Recently a flight of cruise missiles and weaponized drones slammed into an oil processing facility in Saudi Arabia. Destroying, temporarily, half of the Kingdom’s oil exports in one blow. Originally, the attack was thought to come from Yemen, where Iranian backed rebels are doing battle with the Saudi backed government. However, intelligence soon determined that the attack came from Iran. As of this writing, no military response has been mounted, even though the United States and her allies in the region are still mulling options.
As an aside, it looks like that the strategic goal of the attack has failed. Thanks to American fracking capacity, the world avoided a 1970s-style oil shock, with shortages and gas lines. According to Reuters, the Saudis have restored their oil output earlier than expected.
However, the attack on the Saudi oil facilities points out the need to stop drone attacks. The United States military is setting out to develop the technology to ward off drones, using a weapon called the PHASER (Star Trek reference no doubt intended) that will use microwaves to disable drones in flight before they reach their targets.
Drones have been a weapon of war since the late 1990s. At first, drones provided a real-time reconnaissance over enemy territory, spotting troop concentrations, supply trains, and so on. Later, someone came up with the idea to mount missiles on drones and send them aloft to kill terrorist targets. Before armed Predator drones, the way one would assassinate a terrorist leader would be to send in a team of well-armed, well trained young men to perform the mission. The method worked but had the feature of putting those same young men at risk of being captured or killed.
An armed drone does not place friendly lives at risk. Once intelligence determines where a terrorist leader is located, say in a hideout or a car moving from one place to another, an armed drone can be dispatched. An operator in an air-conditioned office in the United States can determine whether he or she had the target in sight, and, with a final authorization, launch the missile and shortly there are one or several fewer terrorists walking the Earth.

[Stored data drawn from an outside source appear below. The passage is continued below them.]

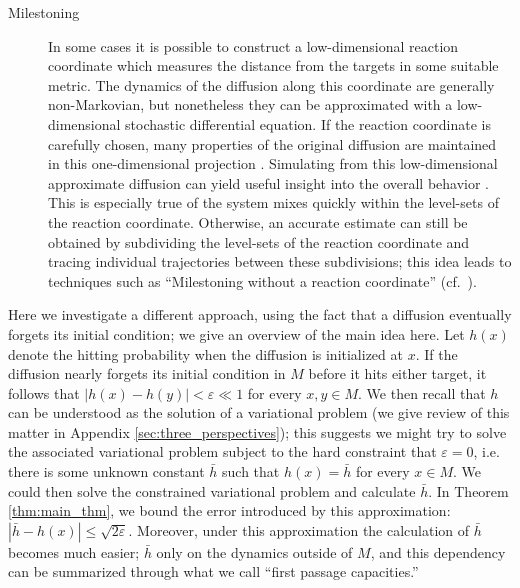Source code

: \documentclass[12pt, nofootinbib,english, amsmath, amssymb, aps, priprint, graphicx,floatfix]{revtex4-1}
\theoremstyle{plain}
\theoremstyle{definition}
\theoremstyle{plain}
\begin{document}
\begin{description}
    \item[Milestoning] In some cases it is possible to construct a low-dimensional reaction coordinate which measures the distance from the targets in some suitable metric.  The dynamics of the diffusion along this coordinate are generally non-Markovian, but nonetheless they can be approximated with a low-dimensional stochastic differential equation.  If the reaction coordinate is carefully chosen, many properties of the original diffusion are maintained in this one-dimensional projection \cite{E2006-fm}.  Simulating from this low-dimensional approximate diffusion can yield useful insight into the overall behavior \cite{Bello-Rivas2015-ld}.  This is especially true of the system mixes quickly within the level-sets of the reaction coordinate.  Otherwise, an accurate estimate can still be obtained by subdividing the level-sets of the reaction coordinate and tracing individual trajectories between these subdivisions; this idea leads to techniques such as ``Milestoning without a reaction coordinate'' (cf.\  \cite{Majek2010-uy}).
\end{description}

Here we investigate a different approach, using the fact that a diffusion eventually forgets its initial condition; we give an overview of the main idea here.  Let $h(x)$ denote the hitting probability when the diffusion is initialized at $x$.  If the diffusion nearly forgets its initial condition in $M$ before it hits either target, it follows that $|h(x)- h(y)|<\varepsilon\ll 1$ for every $x,y\in M$.  We then recall that $h$ can be understood as the solution of a variational problem (we give review of this matter in Appendix \ref{sec:three_perspectives}); this suggests we might try to solve the associated variational problem subject to the hard constraint that $\varepsilon=0$, i.e. there is some unknown constant $\bar h$ such that $h(x)=\bar h$ for every $x\in M$.  We could then solve the constrained variational problem and calculate $\bar h$.  In Theorem \ref{thm:main_thm}, we bound the error introduced by this approximation: $|\bar h - h(x) |\leq \sqrt{2\varepsilon}$.  Moreover, under this approximation the calculation of $\bar h$ becomes much easier; $\bar h$ only on the dynamics outside of $M$, and this dependency can be summarized through what we call ``first passage capacities.''
\end{document}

Of course, on occasion, the terrorist may be close to innocent civilians. Then the operator’s supervisor has to make a judgment call as to whether eliminating the terrorist target is worth the possibility of causing what is euphemistically called “collateral damage” or as ordinary people might say, the deaths of innocents.
The United States military may have solved the problem of innocent civilian deaths with a new drone launched weapon called the “flying Ginsu.” Instead of an explosive warhead, the missile has a set of whirling blades. The missile can penetrate a vehicle or a building, home in on a single individual, and then shred him. Anyone around the terrorist target will be disconcerted because of the blood and body parts, but at least they will be alive.
Eventually, terrorists found that weaponized drones could be useful. The set up is a little cruder than missile-firing drones. The idea is to pack explosions onto a drone and sent it to a target, such as a crowded marketplace, to cause the most death and mayhem. Terrorist drones have the feature of not having a jihadi martyr themselves with suicide bomb vests.
It is against these crude, bomb drones that the PHASER has been developed. Raytheon was awarded $16 million to build and deploy the weapon for testing. The PHASER emits microwaves that destroy the circuits of an oncoming drone, sending it to the ground short of its target.
“The microwave weapons system can target drones that are “less than 55 pounds and fly at altitudes of 1,200 to 3,500 feet at speeds between 100 and 200 knots,” or about 115 to 230 mph, such as the RQ-11 Raven.”
The PHASER is thus not able to take down larger, higher-flying drones such as the Predator, But it should be able to take care of the smaller, cruder aerial vehicles the terrorists and certain rogue states such as Iran might use to attack their enemies. The fact that the testing program is taking place so soon after the Saudi attack is considered to be a happy coincidence.